Sir Nicholas said that Parliament, rather than judges, should decide whether shared parenting orders – where children live with each parent at different times – should become the norm over the children living with one parent and having regular contact with the other. He made it clear however that he believed it important for both parents to carry on playing equally important roles in their children’s lives.

When the Children Act 1989 came into force, it was not expected that a shared residence order would become common, partly because a child needed the stability of a single home and partly because in cases where shared care was appropriate, it was less likely to be a need for the court to make an order at all.

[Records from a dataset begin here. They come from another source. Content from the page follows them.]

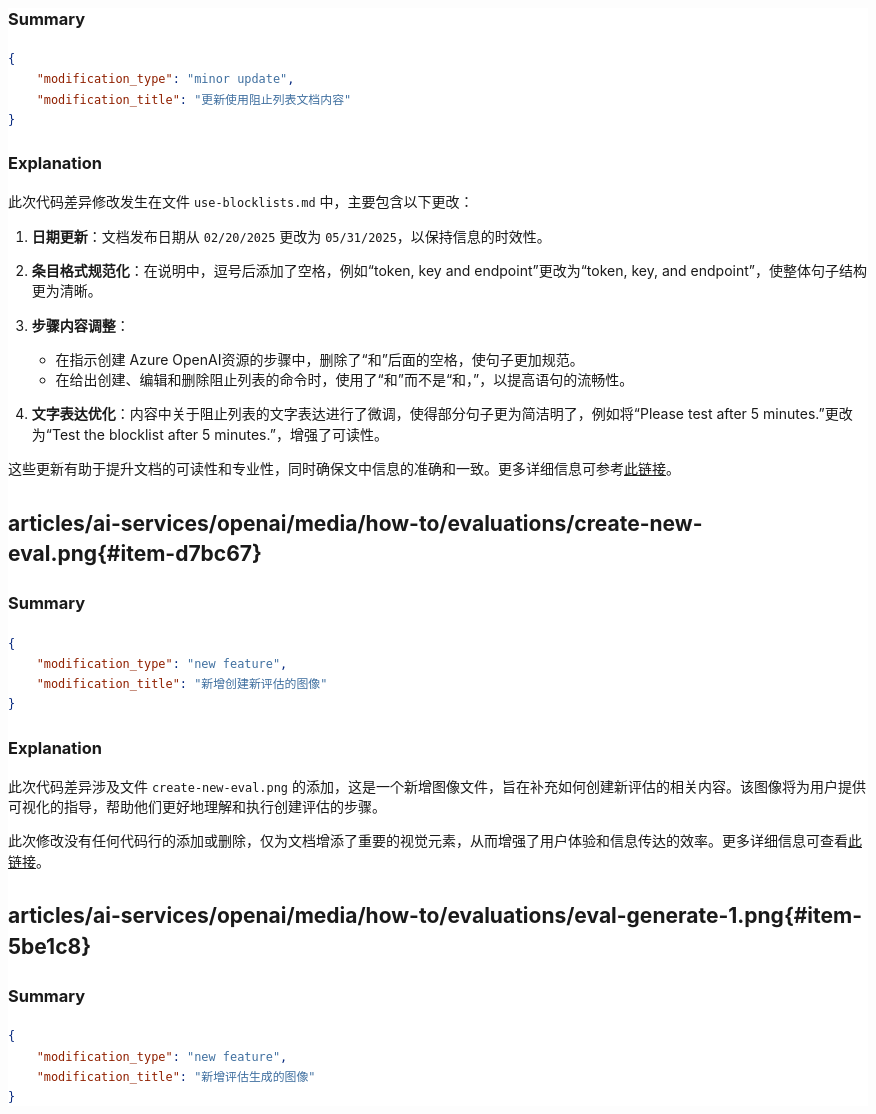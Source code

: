 ### Summary

```json
{
    "modification_type": "minor update",
    "modification_title": "更新使用阻止列表文档内容"
}
```

### Explanation
此次代码差异修改发生在文件 `use-blocklists.md` 中，主要包含以下更改：

1. **日期更新**：文档发布日期从 `02/20/2025` 更改为 `05/31/2025`，以保持信息的时效性。

2. **条目格式规范化**：在说明中，逗号后添加了空格，例如“token, key and endpoint”更改为“token, key, and endpoint”，使整体句子结构更为清晰。

3. **步骤内容调整**：
   - 在指示创建 Azure OpenAI资源的步骤中，删除了“和”后面的空格，使句子更加规范。
   - 在给出创建、编辑和删除阻止列表的命令时，使用了“和”而不是“和，”，以提高语句的流畅性。

4. **文字表达优化**：内容中关于阻止列表的文字表达进行了微调，使得部分句子更为简洁明了，例如将“Please test after 5 minutes.”更改为“Test the blocklist after 5 minutes.”，增强了可读性。

这些更新有助于提升文档的可读性和专业性，同时确保文中信息的准确和一致。更多详细信息可参考[此链接](https://github.com/MicrosoftDocs/azure-ai-docs/blob/178e7a4063ff73d0c1f1b4471242bdce3e1b5787/articles/ai-services/openai/how-to/use-blocklists.md)。

## articles/ai-services/openai/media/how-to/evaluations/create-new-eval.png{#item-d7bc67}

### Summary

```json
{
    "modification_type": "new feature",
    "modification_title": "新增创建新评估的图像"
}
```

### Explanation
此次代码差异涉及文件 `create-new-eval.png` 的添加，这是一个新增图像文件，旨在补充如何创建新评估的相关内容。该图像将为用户提供可视化的指导，帮助他们更好地理解和执行创建评估的步骤。

此次修改没有任何代码行的添加或删除，仅为文档增添了重要的视觉元素，从而增强了用户体验和信息传达的效率。更多详细信息可查看[此链接](https://github.com/MicrosoftDocs/azure-ai-docs/blob/178e7a4063ff73d0c1f1b4471242bdce3e1b5787/articles/ai-services/openai/media/how-to/evaluations/create-new-eval.png)。

## articles/ai-services/openai/media/how-to/evaluations/eval-generate-1.png{#item-5be1c8}

### Summary

```json
{
    "modification_type": "new feature",
    "modification_title": "新增评估生成的图像"
}
```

It hasn’t exactly worked like that.

Recent case law indicates that absolute equality of time between the parents is not essential before a shared residence order can be appropriate. Nor is it a pre-condition for there to be a cooperative relationship between the parties.

The tide appears to be turning. A recent case, in which the mother was dismissive of the father’s role in the child’s live, made a shared Residence Order, the Judge suggesting that this should be the norm as it avoided “the psychological baggage of right, power and control that attends a sole Residence Order”.

As family law expert at Harrison Drury and a member of Resolution, a collective of almost six thousand family lawyers across the country who are committed to non-confrontational divorce, I hope the concept of shared parenting and resolving disputes through mediation will indeed become the norm, rather than battling cases out in the court rooms.